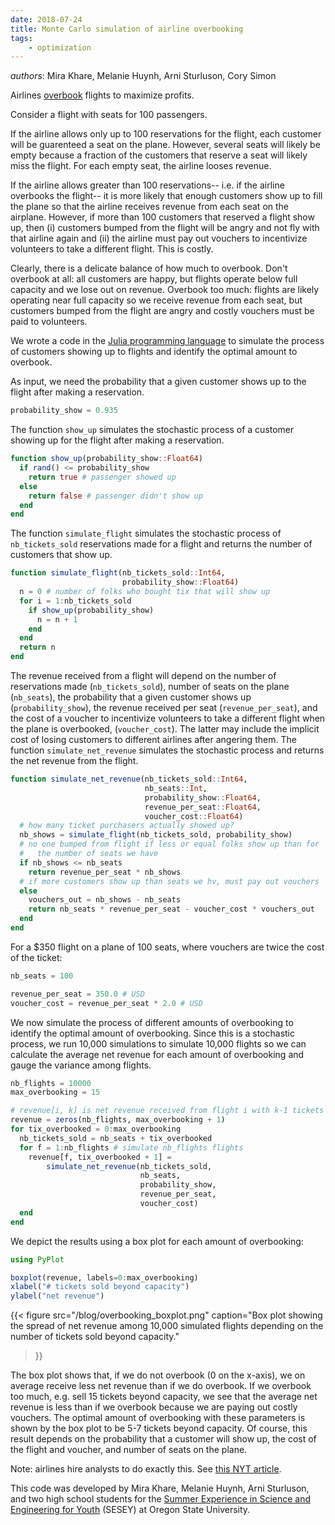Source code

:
 ```yaml
---
date: 2018-07-24
title: Monte Carlo simulation of airline overbooking
tags:
    - optimization
---
```

_authors_: Mira Khare, Melanie Huynh, Arni Sturluson, Cory Simon

Airlines [overbook](https://en.wikipedia.org/wiki/Overselling) flights to maximize profits.

Consider a flight with seats for 100 passengers.

If the airline allows only up to 100 reservations for the flight, each customer will be guarenteed a seat on the plane. However, several seats will likely be empty because a fraction of the customers that reserve a seat will likely miss the flight. For each empty seat, the airline looses revenue.

If the airline allows greater than 100 reservations-- i.e. if the airline overbooks the flight-- it is more likely that enough customers show up to fill the plane so that the airline receives revenue from each seat on the airplane. However, if more than 100 customers that reserved a flight show up, then (i) customers bumped from the flight will be angry and not fly with that airline again and (ii) the airline must pay out vouchers to incentivize volunteers to take a different flight. This is costly.

Clearly, there is a delicate balance of how much to overbook. Don't overbook at all: all customers are happy, but flights operate below full capacity and we lose out on revenue. Overbook too much: flights are likely operating near full capacity so we receive revenue from each seat, but customers bumped from the flight are angry and costly vouchers must be paid to volunteers.

We wrote a code in the [Julia programming language](https://julialang.org/) to simulate the process of customers showing up to flights and identify the optimal amount to overbook.

As input, we need the probability that a given customer shows up to the flight after making a reservation.

```julia
probability_show = 0.935
```

The function `show_up` simulates the stochastic process of a customer showing up for the flight after making a reservation.

```julia
function show_up(probability_show::Float64)
  if rand() <= probability_show
    return true # passenger showed up
  else
    return false # passenger didn't show up
  end
end
```

The function `simulate_flight` simulates the stochastic process of `nb_tickets_sold` reservations made for a flight and returns the number of customers that show up.

```julia
function simulate_flight(nb_tickets_sold::Int64, 
                         probability_show::Float64)
  n = 0 # number of folks who bought tix that will show up
  for i = 1:nb_tickets_sold
    if show_up(probability_show)
      n = n + 1
    end
  end
  return n
end
```

The revenue received from a flight will depend on the number of reservations made (`nb_tickets_sold`), number of seats on the plane (`nb_seats`), the probability that a given customer shows up (`probability_show`), the revenue received per seat (`revenue_per_seat`), and the cost of a voucher to incentivize volunteers to take a different flight when the plane is overbooked, (`voucher_cost`). The latter may include the implicit cost of losing customers to different airlines after angering them. The function `simulate_net_revenue` simulates the stochastic process and returns the net revenue from the flight.

```julia
function simulate_net_revenue(nb_tickets_sold::Int64, 
                              nb_seats::Int, 
                              probability_show::Float64, 
                              revenue_per_seat::Float64, 
                              voucher_cost::Float64)
  # how many ticket purchasers actually showed up?
  nb_shows = simulate_flight(nb_tickets_sold, probability_show)
  # no one bumped from flight if less or equal folks show up than for
  #   the number of seats we have
  if nb_shows <= nb_seats
    return revenue_per_seat * nb_shows
  # if more customers show up than seats we hv, must pay out vouchers
  else
    vouchers_out = nb_shows - nb_seats
    return nb_seats * revenue_per_seat - voucher_cost * vouchers_out
  end
end
```

For a $350 flight on a plane of 100 seats, where vouchers are twice the cost of the ticket:

```julia
nb_seats = 100

revenue_per_seat = 350.0 # USD
voucher_cost = revenue_per_seat * 2.0 # USD
```

We now simulate the process of different amounts of overbooking to identify the optimal amount of overbooking. Since this is a stochastic process, we run 10,000 simulations to simulate 10,000 flights so we can calculate the average net revenue for each amount of overbooking and gauge the variance among flights.

```julia
nb_flights = 10000
max_overbooking = 15

# revenue[i, k] is net revenue received from flight i with k-1 tickets over capacity sold
revenue = zeros(nb_flights, max_overbooking + 1)
for tix_overbooked = 0:max_overbooking
  nb_tickets_sold = nb_seats + tix_overbooked
  for f = 1:nb_flights # simulate nb_flights flights
    revenue[f, tix_overbooked + 1] =
        simulate_net_revenue(nb_tickets_sold, 
                             nb_seats, 
                             probability_show, 
                             revenue_per_seat, 
                             voucher_cost)
  end
end
```

We depict the results using a box plot for each amount of overbooking:

```julia
using PyPlot

boxplot(revenue, labels=0:max_overbooking)
xlabel("# tickets sold beyond capacity")
ylabel("net revenue")
```

{{< figure
    src="/blog/overbooking_boxplot.png"
    caption="Box plot showing the spread of net revenue among 10,000 simulated flights depending on the number of tickets sold beyond capacity."
>}}

The box plot shows that, if we do not overbook (0 on the x-axis), we on average receive less net revenue than if we do overbook. If we overbook too much, e.g. sell 15 tickets beyond capacity, we see that the average net revenue is less than if we overbook because we are paying out costly vouchers. The optimal amount of overbooking with these parameters is shown by the box plot to be 5-7 tickets beyond capacity. Of course, this result depends on the probability that a customer will show up, the cost of the flight and voucher, and number of seats on the plane.

Note: airlines hire analysts to do exactly this. See [this NYT article](https://www.nytimes.com/2007/05/30/business/30bump.html?pagewanted=all&_r=0).

This code was developed by Mira Khare, Melanie Huynh, Arni Sturluson, and two high school students for the [Summer Experience in Science and Engineering for Youth](http://cbee.oregonstate.edu/sesey) (SESEY) at Oregon State University.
____________________
> _Task prompt_:
Counting every line that holds the string "received", give the total for the data above and nothing else.

> _Written answer_:
2